摘要

Accelerator-based chip multiprocessors (ACMPs), which combine application-specific HW accelerators (ACCs) with host processor core(s), are promising architectures for high-performance and power-efficient computing. However, ACMPs with many ACCs have scalability limitations. The ACCs' performance benefits can be overshadowed by bottlenecks on shared resources of processor core(s), communication fabric/DMA, and on-chip memory. Primarily, this is rooted in the ACCs' data access and the orchestration dependency. Due to very loosely defined ACC communication semantics, and relying on general architectures, the resources bottlenecks hamper performance. This paper explores and alleviates the scalability limitations of ACMPs. To this end, this paper first proposes ACMPerf, an analytical model to capture the impact of the resources bottlenecks on the achievable ACCs' benefits. Then, this paper identifies and formalizes ACC communication semantics which paves the path toward a more scalable integration of ACCs.

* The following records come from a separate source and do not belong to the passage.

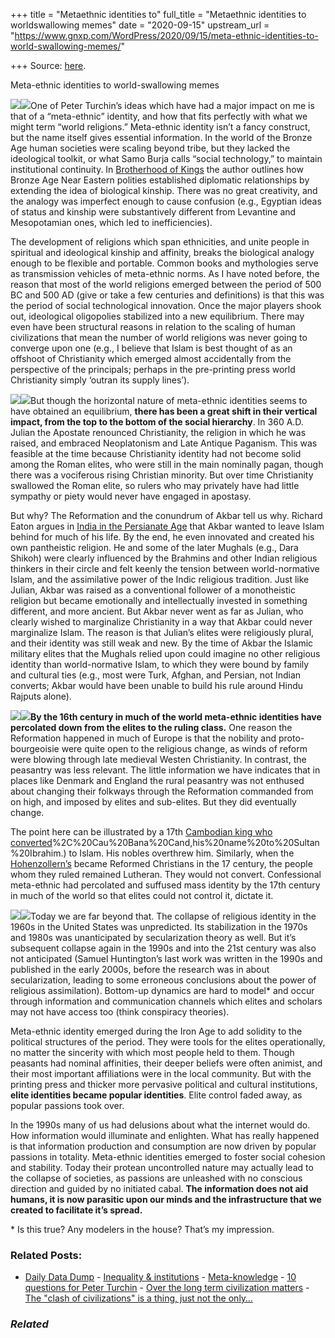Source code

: +++
title = "Metaethnic identities to"
full_title = "Metaethnic identities to worldswallowing memes"
date = "2020-09-15"
upstream_url = "https://www.gnxp.com/WordPress/2020/09/15/meta-ethnic-identities-to-world-swallowing-memes/"

+++
Source: [here](https://www.gnxp.com/WordPress/2020/09/15/meta-ethnic-identities-to-world-swallowing-memes/).

Meta-ethnic identities to world-swallowing memes

[![](https://i0.wp.com/www.gnxp.com/WordPress/wp-content/uploads/2019/01/brotherhoodofkings.jpg?resize=183%2C275&ssl=1)![](https://i0.wp.com/www.gnxp.com/WordPress/wp-content/uploads/2019/01/brotherhoodofkings.jpg?resize=183%2C275&ssl=1)](https://www.amazon.com/exec/obidos/ASIN/0199858683/geneexpressio-20)One of Peter Turchin’s ideas which have had a major impact on me is that of a “meta-ethnic” identity, and how that fits perfectly with what we might term “world religions.” Meta-ethnic identity isn’t a fancy construct, but the name itself gives essential information. In the world of the Bronze Age human societies were scaling beyond tribe, but they lacked the ideological toolkit, or what Samo Burja calls “social technology,” to maintain institutional continuity. In [Brotherhood of Kings](https://www.amazon.com/exec/obidos/ASIN/0199858683/geneexpressio-20) the author outlines how Bronze Age Near Eastern polities established diplomatic relationships by extending the idea of biological kinship. There was no great creativity, and the analogy was imperfect enough to cause confusion (e.g., Egyptian ideas of status and kinship were substantively different from Levantine and Mesopotamian ones, which led to inefficiencies).

The development of religions which span ethnicities, and unite people in spiritual and ideological kinship and affinity, breaks the biological analogy enough to be flexible and portable. Common books and mythologies serve as transmission vehicles of meta-ethnic norms. As I have noted before, the reason that most of the world religions emerged between the period of 500 BC and 500 AD (give or take a few centuries and definitions) is that this was the period of social technological innovation. Once the major players shook out, ideological oligopolies stabilized into a new equilibrium. There may even have been structural reasons in relation to the scaling of human civilizations that mean the number of world religions was never going to converge upon one (e.g., I believe that Islam is best thought of as an offshoot of Christianity which emerged almost accidentally from the perspective of the principals; perhaps in the pre-printing press world Christianity simply ‘outran its supply lines’).

[![](https://i0.wp.com/www.gnxp.com/WordPress/wp-content/uploads/2018/03/final_pagan.jpeg?resize=183%2C276&ssl=1)![](https://i0.wp.com/www.gnxp.com/WordPress/wp-content/uploads/2018/03/final_pagan.jpeg?resize=183%2C276&ssl=1)](https://www.amazon.com/exec/obidos/ASIN/B00Q6B7FXW/geneexpressio-20)But though the horizontal nature of meta-ethnic identities seems to have obtained an equilibrium, **there has been a great shift in their vertical impact, from the top to the bottom of the social hierarchy**. In 360 A.D. Julian the Apostate renounced Christianity, the religion in which he was raised, and embraced Neoplatonism and Late Antique Paganism. This was feasible at the time because Christianity identity had not become solid among the Roman elites, who were still in the main nominally pagan, though there was a vociferous rising Christian minority. But over time Christianity swallowed the Roman elite, so rulers who may privately have had little sympathy or piety would never have engaged in apostasy.

But why? The Reformation and the conundrum of Akbar tell us why. Richard Eaton argues in [India in the Persianate Age](https://www.amazon.com/exec/obidos/ASIN/0520325125/geneexpressio-20) that Akbar wanted to leave Islam behind for much of his life. By the end, he even innovated and created his own pantheistic religion. He and some of the later Mughals (e.g., Dara Shikoh) were clearly influenced by the Brahmins and other Indian religious thinkers in their circle and felt keenly the tension between world-normative Islam, and the assimilative power of the Indic religious tradition. Just like Julian, Akbar was raised as a conventional follower of a monotheistic religion but became emotionally and intellectually invested in something different, and more ancient. But Akbar never went as far as Julian, who clearly wished to marginalize Christianity in a way that Akbar could never marginalize Islam. The reason is that Julian’s elites were religiously plural, and their identity was still weak and new. By the time of Akbar the Islamic military elites that the Mughals relied upon could imagine no other religious identity than world-normative Islam, to which they were bound by family and cultural ties (e.g., most were Turk, Afghan, and Persian, not Indian converts; Akbar would have been unable to build his rule around Hindu Rajputs alone).

**![](https://i0.wp.com/www.gnxp.com/WordPress/wp-content/uploads/2020/09/indiapersianateage.jpeg?resize=183%2C275&ssl=1)![](https://i0.wp.com/www.gnxp.com/WordPress/wp-content/uploads/2020/09/indiapersianateage.jpeg?resize=183%2C275&ssl=1)By the 16th century in much of the world meta-ethnic identities have percolated down from the elites to the ruling class.** One reason the Reformation happened in much of Europe is that the nobility and proto-bourgeoisie were quite open to the religious change, as winds of reform were blowing through late medieval Westen Christianity. In contrast, the peasantry was less relevant. The little information we have indicates that in places like Denmark and England the rural peasantry was not enthused about changing their folkways through the Reformation commanded from on high, and imposed by elites and sub-elites. But they did eventually change.

The point here can be illustrated by a 17th [Cambodian king who converted](https://en.wikipedia.org/wiki/Ramathipadi_I#:~:text=c%C9%91n%5D)%2C%20Cau%20Bana%20Cand,his%20name%20to%20Sultan%20Ibrahim.) to Islam. His nobles overthrew him. Similarly, when the [Hohenzollern’s](https://en.wikipedia.org/wiki/House_of_Hohenzollern) became Reformed Christians in the 17 century, the people whom they ruled remained Lutheran. They would not convert. Confessional meta-ethnic had percolated and suffused mass identity by the 17th century in much of the world so that elites could not control it, dictate it.

[![](https://i0.wp.com/www.gnxp.com/WordPress/wp-content/uploads/2020/09/revoltofthepublic.jpeg?resize=184%2C274&ssl=1)![](https://i0.wp.com/www.gnxp.com/WordPress/wp-content/uploads/2020/09/revoltofthepublic.jpeg?resize=184%2C274&ssl=1)](https://www.amazon.com/exec/obidos/ASIN/B07J2V3PG4/geneexpressio-20)Today we are far beyond that. The collapse of religious identity in the 1960s in the United States was unpredicted. Its stabilization in the 1970s and 1980s was unanticipated by secularization theory as well. But it’s subsequent collapse again in the 1990s and into the 21st century was also not anticipated (Samuel Huntington’s last work was written in the 1990s and published in the early 2000s, before the research was in about secularization, leading to some erroneous conclusions about the power of religious assimilation). Bottom-up dynamics are hard to model\* and occur through information and communication channels which elites and scholars may not have access too (think conspiracy theories).

Meta-ethnic identity emerged during the Iron Age to add solidity to the political structures of the period. They were tools for the elites operationally, no matter the sincerity with which most people held to them. Though peasants had nominal affinities, their deeper beliefs were often animist, and their most important affiliations were in the local community. But with the printing press and thicker more pervasive political and cultural institutions, **elite identities became popular identities**. Elite control faded away, as popular passions took over.

In the 1990s many of us had delusions about what the internet would do. How information would illuminate and enlighten. What has really happened is that information production and consumption are now driven by popular passions in totality. Meta-ethnic identities emerged to foster social cohesion and stability. Today their protean uncontrolled nature may actually lead to the collapse of societies, as passions are unleashed with no conscious direction and guided by no initiated cabal. **The information does not aid humans, it is now parasitic upon our minds and the infrastructure that we created to facilitate it’s spread.**

\* Is this true? Any modelers in the house? That’s my impression.

### Related Posts:

- [Daily Data
  Dump](https://www.gnxp.com/WordPress/2010/04/07/daily-data-dump-3/) - [Inequality &
  institutions](https://www.gnxp.com/WordPress/2009/11/09/inequality-institutions/) - [Meta-knowledge](https://www.gnxp.com/WordPress/2005/10/19/meta-knowledge/) - [10 questions for Peter
  Turchin](https://www.gnxp.com/WordPress/2010/02/16/10-questions-for-peter-turchin/) - [Over the long term civilization
  matters](https://www.gnxp.com/WordPress/2017/06/25/over-the-long-term-civilization-matters/) - [The "clash of civilizations" is a thing, just not the
  only…](https://www.gnxp.com/WordPress/2018/08/04/the-clash-of-civilizations-is-a-thing-just-not-the-only-thing/)

### *Related*

[](https://www.addtoany.com/add_to/facebook?linkurl=https%3A%2F%2Fwww.gnxp.com%2FWordPress%2F2020%2F09%2F15%2Fmeta-ethnic-identities-to-world-swallowing-memes%2F&linkname=Meta-ethnic%20identities%20to%20world-swallowing%20memes "Facebook")[](https://www.addtoany.com/add_to/twitter?linkurl=https%3A%2F%2Fwww.gnxp.com%2FWordPress%2F2020%2F09%2F15%2Fmeta-ethnic-identities-to-world-swallowing-memes%2F&linkname=Meta-ethnic%20identities%20to%20world-swallowing%20memes "Twitter")[](https://www.addtoany.com/add_to/email?linkurl=https%3A%2F%2Fwww.gnxp.com%2FWordPress%2F2020%2F09%2F15%2Fmeta-ethnic-identities-to-world-swallowing-memes%2F&linkname=Meta-ethnic%20identities%20to%20world-swallowing%20memes "Email")[](https://www.addtoany.com/share)
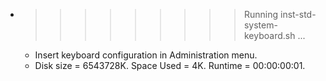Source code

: * >>>>>>>>> Running inst-std-system-keyboard.sh ...
  * Insert keyboard configuration in Administration menu.
  * Disk size = 6543728K. Space Used = 4K. Runtime = 00:00:00:01.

The semantics describe four primary aspects: 1) data access; 2) data granularity; 3) data marshalling; and 4) synchronization. Finally, this paper proposes a novel architecture of transparent self-synchronizing accelerators (TSS). TSS efficiently realizes our identified communication semantics of direct ACC-to-ACC connections often occurring in streaming applications. TSS delivers more of the ACCs' benefits than conventional ACMP architectures. Given the same set of ACCs, TSS has up to 130x higher throughput and 78x lower energy consumption, mainly due to reducing the load on shared architectural resources by 78.3x.